■ Data items ■

"""

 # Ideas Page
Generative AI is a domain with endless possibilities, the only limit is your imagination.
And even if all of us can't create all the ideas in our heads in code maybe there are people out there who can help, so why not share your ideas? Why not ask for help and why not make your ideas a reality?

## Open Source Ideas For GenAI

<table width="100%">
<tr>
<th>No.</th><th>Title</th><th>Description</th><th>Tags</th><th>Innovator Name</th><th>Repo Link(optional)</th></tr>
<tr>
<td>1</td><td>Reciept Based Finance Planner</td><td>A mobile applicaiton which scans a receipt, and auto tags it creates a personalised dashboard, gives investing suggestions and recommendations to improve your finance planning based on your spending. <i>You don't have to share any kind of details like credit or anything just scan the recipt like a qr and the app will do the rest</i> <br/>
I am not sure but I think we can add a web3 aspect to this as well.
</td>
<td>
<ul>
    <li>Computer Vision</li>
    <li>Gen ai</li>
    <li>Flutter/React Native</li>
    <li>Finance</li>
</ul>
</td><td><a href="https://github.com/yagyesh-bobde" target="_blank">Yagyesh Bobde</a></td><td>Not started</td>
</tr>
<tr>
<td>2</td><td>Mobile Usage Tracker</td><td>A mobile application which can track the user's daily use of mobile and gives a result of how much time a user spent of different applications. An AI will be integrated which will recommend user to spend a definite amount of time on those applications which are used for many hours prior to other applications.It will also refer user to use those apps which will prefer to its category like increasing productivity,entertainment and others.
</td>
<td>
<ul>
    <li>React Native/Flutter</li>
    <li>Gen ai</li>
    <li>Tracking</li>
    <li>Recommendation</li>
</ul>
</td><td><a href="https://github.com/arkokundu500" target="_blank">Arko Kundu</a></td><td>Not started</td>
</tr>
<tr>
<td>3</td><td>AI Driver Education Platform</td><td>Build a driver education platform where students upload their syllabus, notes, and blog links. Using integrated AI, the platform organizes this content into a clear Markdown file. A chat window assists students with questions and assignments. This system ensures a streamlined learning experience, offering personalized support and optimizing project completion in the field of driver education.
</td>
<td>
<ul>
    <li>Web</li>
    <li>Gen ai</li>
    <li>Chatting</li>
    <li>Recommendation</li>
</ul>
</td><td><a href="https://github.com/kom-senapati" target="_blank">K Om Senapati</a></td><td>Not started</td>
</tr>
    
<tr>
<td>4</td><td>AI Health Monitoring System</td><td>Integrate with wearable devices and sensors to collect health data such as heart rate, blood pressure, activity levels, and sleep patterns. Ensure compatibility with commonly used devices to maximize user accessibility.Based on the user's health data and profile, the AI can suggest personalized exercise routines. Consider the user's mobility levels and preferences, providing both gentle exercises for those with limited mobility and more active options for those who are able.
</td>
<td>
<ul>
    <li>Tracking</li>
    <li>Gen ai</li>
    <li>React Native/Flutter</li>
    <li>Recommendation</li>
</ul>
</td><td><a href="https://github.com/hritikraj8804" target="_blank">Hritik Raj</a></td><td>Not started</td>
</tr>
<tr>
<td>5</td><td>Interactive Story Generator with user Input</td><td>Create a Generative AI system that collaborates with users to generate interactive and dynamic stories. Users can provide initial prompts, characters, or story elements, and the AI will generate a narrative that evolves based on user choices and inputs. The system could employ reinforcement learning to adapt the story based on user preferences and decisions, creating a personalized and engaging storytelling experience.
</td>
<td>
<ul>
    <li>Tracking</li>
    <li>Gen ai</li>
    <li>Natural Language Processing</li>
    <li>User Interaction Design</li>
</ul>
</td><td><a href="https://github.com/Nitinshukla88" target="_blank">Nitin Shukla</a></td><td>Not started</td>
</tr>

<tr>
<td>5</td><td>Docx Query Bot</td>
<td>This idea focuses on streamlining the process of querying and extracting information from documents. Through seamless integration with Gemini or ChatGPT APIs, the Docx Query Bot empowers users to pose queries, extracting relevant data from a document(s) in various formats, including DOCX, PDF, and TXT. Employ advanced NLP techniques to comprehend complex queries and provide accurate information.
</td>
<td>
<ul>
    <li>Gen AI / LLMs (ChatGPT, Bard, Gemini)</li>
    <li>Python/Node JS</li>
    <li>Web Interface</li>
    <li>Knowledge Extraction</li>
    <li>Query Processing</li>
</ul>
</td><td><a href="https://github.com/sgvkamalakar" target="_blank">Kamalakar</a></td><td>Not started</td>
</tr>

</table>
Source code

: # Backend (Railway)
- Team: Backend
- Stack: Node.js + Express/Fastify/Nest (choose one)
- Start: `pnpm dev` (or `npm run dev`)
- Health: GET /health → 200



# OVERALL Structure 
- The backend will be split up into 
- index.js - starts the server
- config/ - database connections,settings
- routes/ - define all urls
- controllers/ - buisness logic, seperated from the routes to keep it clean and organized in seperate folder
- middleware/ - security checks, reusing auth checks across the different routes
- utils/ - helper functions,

"""

■ Task to complete ■
Only lines with the word "learning" go in the answer. Take them all from the entries above.

■ Answer section ■
<td>3</td><td>AI Driver Education Platform</td><td>Build a driver education platform where students upload their syllabus, notes, and blog links. Using integrated AI, the platform organizes this content into a clear Markdown file. A chat window assists students with questions and assignments. This system ensures a streamlined learning experience, offering personalized support and optimizing project completion in the field of driver education.
<td>5</td><td>Interactive Story Generator with user Input</td><td>Create a Generative AI system that collaborates with users to generate interactive and dynamic stories. Users can provide initial prompts, characters, or story elements, and the AI will generate a narrative that evolves based on user choices and inputs. The system could employ reinforcement learning to adapt the story based on user preferences and decisions, creating a personalized and engaging storytelling experience.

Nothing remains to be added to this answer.